## WORK TASK
Copy out the data word for word. The images are not part of the copy.

## DATA FOR REVIEW

★ ★ ★ ★ ★ ★ ★

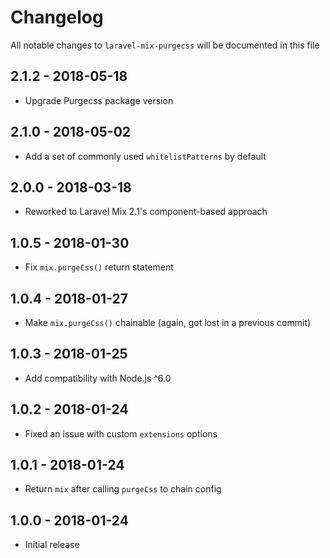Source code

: # Changelog

All notable changes to `laravel-mix-purgecss` will be documented in this file

## 2.1.2 - 2018-05-18
- Upgrade Purgecss package version

## 2.1.0 - 2018-05-02
- Add a set of commonly used `whitelistPatterns` by default

## 2.0.0 - 2018-03-18
- Reworked to Laravel Mix 2.1's component-based approach

## 1.0.5 - 2018-01-30
- Fix `mix.purgeCss()` return statement

## 1.0.4 - 2018-01-27
- Make `mix.purgeCss()` chainable (again, got lost in a previous commit)

## 1.0.3 - 2018-01-25
- Add compatibility with Node.js ^6.0

## 1.0.2 - 2018-01-24
- Fixed an issue with custom `extensions` options

## 1.0.1 - 2018-01-24
- Return `mix` after calling `purgeCss` to chain config

## 1.0.0 - 2018-01-24
- Initial release
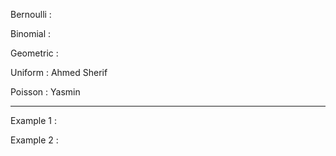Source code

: Bernoulli : 

Binomial  : 

Geometric : 

Uniform   : Ahmed Sherif

Poisson   : Yasmin

------------------------------------------

Example 1   : 

Example 2   :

★ ★ ★ ★ ★ ★ ★

## ANSWER AREA
Source code

: # Changelog

All notable changes to `laravel-mix-purgecss` will be documented in this file

## 2.1.2 - 2018-05-18
- Upgrade Purgecss package version

## 2.1.0 - 2018-05-02
- Add a set of commonly used `whitelistPatterns` by default

## 2.0.0 - 2018-03-18
- Reworked to Laravel Mix 2.1's component-based approach

## 1.0.5 - 2018-01-30
- Fix `mix.purgeCss()` return statement

## 1.0.4 - 2018-01-27
- Make `mix.purgeCss()` chainable (again, got lost in a previous commit)

## 1.0.3 - 2018-01-25
- Add compatibility with Node.js ^6.0

## 1.0.2 - 2018-01-24
- Fixed an issue with custom `extensions` options

## 1.0.1 - 2018-01-24
- Return `mix` after calling `purgeCss` to chain config

## 1.0.0 - 2018-01-24
- Initial release
Source code

: Bernoulli : 

Binomial  : 

Geometric : 

Uniform   : Ahmed Sherif

Poisson   : Yasmin

------------------------------------------

Example 1   : 

Example 2   :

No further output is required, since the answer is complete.